The resolutions still need a vote on the House floor. Passed by the full Senate on Nov. 17 were two similar resolutions on the EPA's CO2-reducing Clean Power Plan for existing power plants and a companion rule for new power plants. The Obama Administration has said it plans to veto the measures if they get that far.

"The resolutions that passed today will protect states and their citizens from higher electricity prices and from having to implement a highly complex, intrusive, and unworkable regulatory cap-and-trade scheme for the electricity sector.," said a Nov. 18 statement from the House committee's Republican majority. "Yesterday, the Senate passed identical resolutions, introduced by Senate Majority Leader [Mitch] McConnell (R-KY) and Senator [Shelley Moore] Capito (R-WV)."

Whitfield stated: “Over the past 24 months in hearings and letters, this committee has developed an extensive record documenting the unprecedented reach and strong potential for harmful, costly impacts of EPA’s regulations. In my view, the discrepancy between what EPA is trying to do and what the Clean Air Act actually allows is so wide that these resolutions are necessary. These resolutions are necessary to protect ratepayers, the reliability of our electricity supplies, and our nation’s global competitiveness.”
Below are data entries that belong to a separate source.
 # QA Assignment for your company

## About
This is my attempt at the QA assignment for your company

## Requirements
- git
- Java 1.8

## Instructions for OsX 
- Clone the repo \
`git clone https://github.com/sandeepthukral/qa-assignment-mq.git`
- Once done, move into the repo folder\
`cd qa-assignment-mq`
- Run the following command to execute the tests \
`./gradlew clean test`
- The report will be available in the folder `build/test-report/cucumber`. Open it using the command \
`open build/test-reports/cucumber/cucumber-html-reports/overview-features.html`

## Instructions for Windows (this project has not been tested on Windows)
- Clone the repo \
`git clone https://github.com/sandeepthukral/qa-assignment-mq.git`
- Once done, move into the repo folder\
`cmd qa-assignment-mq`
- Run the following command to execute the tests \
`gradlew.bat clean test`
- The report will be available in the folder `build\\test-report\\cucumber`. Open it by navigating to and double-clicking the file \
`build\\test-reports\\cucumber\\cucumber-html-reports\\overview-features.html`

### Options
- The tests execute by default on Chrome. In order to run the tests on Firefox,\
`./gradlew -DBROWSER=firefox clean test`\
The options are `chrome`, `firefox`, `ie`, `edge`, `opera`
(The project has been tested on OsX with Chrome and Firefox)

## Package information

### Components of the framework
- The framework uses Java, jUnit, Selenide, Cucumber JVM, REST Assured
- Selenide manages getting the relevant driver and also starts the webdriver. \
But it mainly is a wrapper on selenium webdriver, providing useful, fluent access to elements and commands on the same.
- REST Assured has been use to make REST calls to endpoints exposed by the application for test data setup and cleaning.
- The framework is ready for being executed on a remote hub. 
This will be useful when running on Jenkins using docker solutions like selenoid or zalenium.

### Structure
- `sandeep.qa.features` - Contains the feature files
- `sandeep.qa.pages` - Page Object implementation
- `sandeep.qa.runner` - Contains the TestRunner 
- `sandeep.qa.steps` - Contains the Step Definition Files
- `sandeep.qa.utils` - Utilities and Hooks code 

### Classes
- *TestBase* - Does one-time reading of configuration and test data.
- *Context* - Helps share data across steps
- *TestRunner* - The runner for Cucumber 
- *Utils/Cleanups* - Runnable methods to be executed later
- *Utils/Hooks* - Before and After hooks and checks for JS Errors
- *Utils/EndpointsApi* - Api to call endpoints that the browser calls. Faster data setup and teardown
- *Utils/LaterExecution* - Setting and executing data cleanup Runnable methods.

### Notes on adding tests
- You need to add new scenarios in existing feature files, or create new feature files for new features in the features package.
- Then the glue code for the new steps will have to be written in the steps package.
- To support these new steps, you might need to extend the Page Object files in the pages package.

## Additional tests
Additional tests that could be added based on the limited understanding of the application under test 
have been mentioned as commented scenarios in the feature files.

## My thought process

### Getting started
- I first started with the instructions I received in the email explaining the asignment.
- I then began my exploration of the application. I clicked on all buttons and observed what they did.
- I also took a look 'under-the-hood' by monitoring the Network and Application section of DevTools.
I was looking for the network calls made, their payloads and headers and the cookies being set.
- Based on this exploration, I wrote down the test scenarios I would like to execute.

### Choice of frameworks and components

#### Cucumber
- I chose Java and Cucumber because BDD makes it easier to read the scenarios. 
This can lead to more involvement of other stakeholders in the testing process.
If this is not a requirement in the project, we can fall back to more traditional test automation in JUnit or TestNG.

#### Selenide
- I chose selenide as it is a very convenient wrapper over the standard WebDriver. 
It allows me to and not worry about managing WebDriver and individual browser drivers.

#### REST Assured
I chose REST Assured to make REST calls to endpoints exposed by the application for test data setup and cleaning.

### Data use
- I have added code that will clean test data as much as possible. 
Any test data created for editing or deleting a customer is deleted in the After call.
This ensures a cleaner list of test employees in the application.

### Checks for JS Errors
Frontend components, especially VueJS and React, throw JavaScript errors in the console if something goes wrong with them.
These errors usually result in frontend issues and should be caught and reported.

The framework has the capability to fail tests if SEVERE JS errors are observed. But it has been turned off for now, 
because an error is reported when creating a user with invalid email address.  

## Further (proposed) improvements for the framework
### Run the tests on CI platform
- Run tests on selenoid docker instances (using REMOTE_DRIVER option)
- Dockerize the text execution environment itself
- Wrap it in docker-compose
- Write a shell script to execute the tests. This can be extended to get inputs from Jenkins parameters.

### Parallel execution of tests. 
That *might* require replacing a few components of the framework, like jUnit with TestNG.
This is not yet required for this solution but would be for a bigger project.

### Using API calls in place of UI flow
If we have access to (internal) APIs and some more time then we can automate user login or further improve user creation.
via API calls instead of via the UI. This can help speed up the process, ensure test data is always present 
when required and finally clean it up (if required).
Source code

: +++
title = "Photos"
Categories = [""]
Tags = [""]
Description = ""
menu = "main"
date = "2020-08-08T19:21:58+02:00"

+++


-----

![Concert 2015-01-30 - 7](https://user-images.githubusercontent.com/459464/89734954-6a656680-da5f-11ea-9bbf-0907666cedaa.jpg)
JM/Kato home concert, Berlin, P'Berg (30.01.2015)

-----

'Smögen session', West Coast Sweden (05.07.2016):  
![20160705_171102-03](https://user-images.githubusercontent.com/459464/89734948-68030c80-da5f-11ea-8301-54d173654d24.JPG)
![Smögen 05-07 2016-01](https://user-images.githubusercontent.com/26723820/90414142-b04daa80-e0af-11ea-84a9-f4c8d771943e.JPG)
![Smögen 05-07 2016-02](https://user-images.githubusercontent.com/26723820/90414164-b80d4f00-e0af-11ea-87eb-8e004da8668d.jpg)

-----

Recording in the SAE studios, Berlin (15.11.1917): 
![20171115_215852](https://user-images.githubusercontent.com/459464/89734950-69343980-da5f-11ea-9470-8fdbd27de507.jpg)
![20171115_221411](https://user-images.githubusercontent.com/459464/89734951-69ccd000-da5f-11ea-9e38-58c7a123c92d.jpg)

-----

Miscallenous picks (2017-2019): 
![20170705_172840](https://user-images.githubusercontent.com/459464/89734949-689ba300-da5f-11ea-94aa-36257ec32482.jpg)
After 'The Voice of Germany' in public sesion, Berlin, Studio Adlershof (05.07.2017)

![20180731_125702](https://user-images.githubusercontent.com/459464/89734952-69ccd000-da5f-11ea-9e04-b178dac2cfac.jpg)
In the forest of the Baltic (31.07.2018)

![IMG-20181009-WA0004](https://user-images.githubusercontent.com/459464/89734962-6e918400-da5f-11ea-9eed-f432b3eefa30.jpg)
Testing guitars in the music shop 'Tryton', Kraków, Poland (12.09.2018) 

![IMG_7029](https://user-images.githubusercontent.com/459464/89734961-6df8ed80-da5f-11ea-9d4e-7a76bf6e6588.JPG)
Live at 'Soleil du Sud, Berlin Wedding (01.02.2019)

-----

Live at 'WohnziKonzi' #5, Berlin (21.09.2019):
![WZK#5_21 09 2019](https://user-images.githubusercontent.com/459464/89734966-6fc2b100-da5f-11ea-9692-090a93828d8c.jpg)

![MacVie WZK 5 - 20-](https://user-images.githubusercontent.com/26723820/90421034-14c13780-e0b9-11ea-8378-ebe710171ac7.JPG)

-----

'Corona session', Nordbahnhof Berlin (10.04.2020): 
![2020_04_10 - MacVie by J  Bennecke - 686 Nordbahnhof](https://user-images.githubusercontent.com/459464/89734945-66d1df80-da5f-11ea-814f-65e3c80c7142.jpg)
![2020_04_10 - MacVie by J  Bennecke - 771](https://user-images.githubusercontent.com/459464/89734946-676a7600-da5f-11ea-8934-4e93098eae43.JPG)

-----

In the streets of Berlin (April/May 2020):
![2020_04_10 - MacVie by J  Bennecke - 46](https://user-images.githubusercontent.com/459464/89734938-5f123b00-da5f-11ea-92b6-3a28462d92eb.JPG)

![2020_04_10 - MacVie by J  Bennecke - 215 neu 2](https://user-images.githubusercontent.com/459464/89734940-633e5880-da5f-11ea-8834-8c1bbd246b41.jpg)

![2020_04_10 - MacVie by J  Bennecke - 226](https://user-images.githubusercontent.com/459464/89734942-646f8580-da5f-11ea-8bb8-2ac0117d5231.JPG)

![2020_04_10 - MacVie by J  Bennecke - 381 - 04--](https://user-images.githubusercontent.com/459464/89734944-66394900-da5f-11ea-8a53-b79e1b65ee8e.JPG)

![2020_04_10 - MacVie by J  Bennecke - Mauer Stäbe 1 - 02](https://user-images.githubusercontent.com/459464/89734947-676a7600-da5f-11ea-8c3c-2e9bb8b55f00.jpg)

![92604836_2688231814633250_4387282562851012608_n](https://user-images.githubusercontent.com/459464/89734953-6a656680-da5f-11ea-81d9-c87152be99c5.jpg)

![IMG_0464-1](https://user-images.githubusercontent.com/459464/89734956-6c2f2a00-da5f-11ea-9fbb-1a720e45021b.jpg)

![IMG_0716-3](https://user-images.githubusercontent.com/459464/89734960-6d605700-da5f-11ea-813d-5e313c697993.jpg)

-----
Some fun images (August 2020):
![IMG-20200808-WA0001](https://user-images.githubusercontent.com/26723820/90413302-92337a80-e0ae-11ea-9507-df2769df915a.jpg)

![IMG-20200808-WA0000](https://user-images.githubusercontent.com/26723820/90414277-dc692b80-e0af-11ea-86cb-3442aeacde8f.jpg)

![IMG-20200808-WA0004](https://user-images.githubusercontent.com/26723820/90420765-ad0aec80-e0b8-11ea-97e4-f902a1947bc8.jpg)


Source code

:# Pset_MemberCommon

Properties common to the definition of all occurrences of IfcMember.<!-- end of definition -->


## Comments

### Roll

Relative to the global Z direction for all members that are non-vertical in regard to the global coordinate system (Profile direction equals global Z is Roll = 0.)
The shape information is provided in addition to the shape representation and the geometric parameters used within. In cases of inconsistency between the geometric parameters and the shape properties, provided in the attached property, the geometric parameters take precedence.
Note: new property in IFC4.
Energy and Commerce Committee Chairman Fred Upton, R-Mich., added, “The committee has long worked to protect jobs and keep energy prices affordable from the administration’s expansive regulatory agenda. These resolutions are ultimately about protecting hard-working people from higher electricity prices, threats to grid reliability, and EPA’s economy wide energy tax. A Democratically controlled Congress wisely rejected cap-and-trade in 2010 and those rules are just as ill advised today as they were then.”

On Aug. 3, EPA announced the two final rules to regulate CO2 emissions from fossil fuel-fired power plants. The rules were published in the Federal Register on Oct. 23, triggering a wave of lawsuits filed against them in federal court.

The rules are:

  • New Plants Rule (also called the “111(b) Rule”): In this rule, EPA interprets section 111(b) of the Clean Air Act (CAA) to allow the agency to set CO2 standards for new coal-fired power plants premised on the installation of carbon capture and storage (CCS) technologies that critics say are not commercially viable. While EPA maintains CCS is adequately demonstrated, there are no commercial-scale coal-fired power plants currently operating in the United States that could meet the standards.
  • Existing Plants Rule (“111(d) Rule”): In this rule, EPA interprets section 111(d), a rarely invoked provision of the CAA, to require states to submit plans to the agency to meet mandatory CO2 “goals” set by EPA for each state’s electricity sector. Under the rule, EPA will judge the sufficiency of state plans that set forth how the state would meet the new mandates.

The resolutions provide for Congressional disapproval of each rule, and that each rule will have no force and effect. Under the Congressional Review Act, the agency may not issue the same or a substantially similar rule unless authorized by subsequent legislation.